Ao sair de lá, ainda atordoada, comecei minha “apuração”. Telefonei para pessoas que já tiveram câncer ou conviveram com pacientes e pedi indicação de oncologistas e médicos que se tornariam minhas “fontes”. Era neles que eu confiaria para obter informações – não no Google. 

Decidi também que era preciso usar a palavra certa para definir o que eu tinha. Não “aquela doença”. Não “big C”. Câncer. Passei toda minha vida adulta trabalhando com palavras. Não seria agora que eu começaria a fugir de uma delas. Finalmente, ainda que eu tenha lidado com vários momentos de preocupação e medo desde que recebi o diagnóstico, tentei manter o pensamento positivo e o bom-humor. Me cerquei de pessoas otimistas e generosas, que me paparicaram e conseguiram deixar as últimas semanas muito mais leves do que inicialmente eu suspeitava que seriam. Em nenhuma ocasião pensei “por que eu?” – até porque a resposta seria simples demais. Foi comigo porque estou na pista. E enquanto estiver na pista, vivendo, haverá danças frenéticas e tombos homéricos. O importante é dançar mais do que cair.

Passados quase dois meses daquele telefonema, já me submeti a uma cirurgia e iniciei a radioterapia. Meus médicos dizem que o resultado está sendo o melhor possível e que após o tratamento estarei zerada. Olhando para trás, preciso admitir que tive sorte. Por diagnosticar a doença muito cedo, por ter recursos para tratá-la da melhor forma possível, por trabalhar com pessoas que entendem que antes de ser uma profissional sou um ser humano – e que nem sempre terei condições de trabalhar entregando 100% da minha capacidade.

Por que decidi tornar essa experiência pública? Duas razões: a primeira é que estamos às vésperas do Outubro Rosa, campanha que tem como objetivo conscientizar as mulheres sobre o controle do câncer de mama.  Como meu caso mostra, o diagnóstico precoce é uma das grandes forças para combater a doença. Portanto, se meu exemplo servir de estímulo para que alguma mulher se cuide, esse relato já terá valido a pena.
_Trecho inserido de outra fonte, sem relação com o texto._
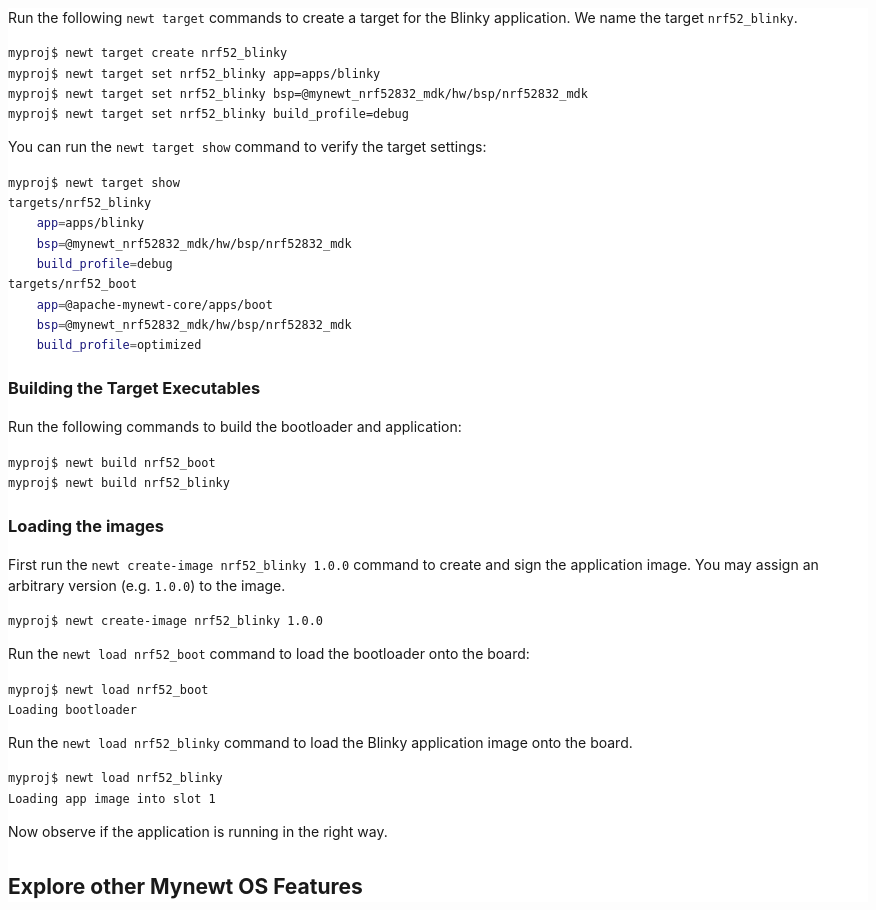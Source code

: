 Run the following `newt target` commands to create a target for the Blinky application. We name the target `nrf52_blinky`.

``` sh
myproj$ newt target create nrf52_blinky
myproj$ newt target set nrf52_blinky app=apps/blinky
myproj$ newt target set nrf52_blinky bsp=@mynewt_nrf52832_mdk/hw/bsp/nrf52832_mdk
myproj$ newt target set nrf52_blinky build_profile=debug
```

You can run the `newt target show` command to verify the target settings:

``` sh
myproj$ newt target show
targets/nrf52_blinky
    app=apps/blinky
    bsp=@mynewt_nrf52832_mdk/hw/bsp/nrf52832_mdk
    build_profile=debug
targets/nrf52_boot
    app=@apache-mynewt-core/apps/boot
    bsp=@mynewt_nrf52832_mdk/hw/bsp/nrf52832_mdk
    build_profile=optimized
```

### Building the Target Executables

Run the following commands to build the bootloader and application:

``` sh
myproj$ newt build nrf52_boot
myproj$ newt build nrf52_blinky
```

### Loading the images

First run the `newt create-image nrf52_blinky 1.0.0` command to create and sign the application image. You may assign an arbitrary version (e.g. `1.0.0`) to the image.

``` sh
myproj$ newt create-image nrf52_blinky 1.0.0
```

Run the `newt load nrf52_boot` command to load the bootloader onto the board:

``` sh
myproj$ newt load nrf52_boot
Loading bootloader
```

Run the `newt load nrf52_blinky` command to load the Blinky application image onto the board.

``` sh
myproj$ newt load nrf52_blinky
Loading app image into slot 1
```

Now observe if the application is running in the right way.

## Explore other Mynewt OS Features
A segunda razão é que ao longo deste período ouvi casos de gente que teve câncer e manteve segredo, com medo de que isso impactasse sua empregabilidade. Para meu espanto, há empresas que evitam recrutar gente que enfrentou esse problema – ou contratam apenas quando o candidato está há mais de cinco anos sem apresentar novos sintomas.  No Brasil, a previsão é de que um total de 625 mil novos casos de câncer de todos os tipos sejam diagnosticados em 2020. É muita gente.

 
Talvez seja hora de aproveitar a grande preocupação com saúde despertada pela pandemia e entender que outras doenças graves, como essa, estão à espreita. Mantê-las em segredo ou evitar dizer o nome delas não fará com que desapareçam.
 
Cristiane Correa é autora de “Sonho Grande”, “Abilio” e “Vicente Falconi”.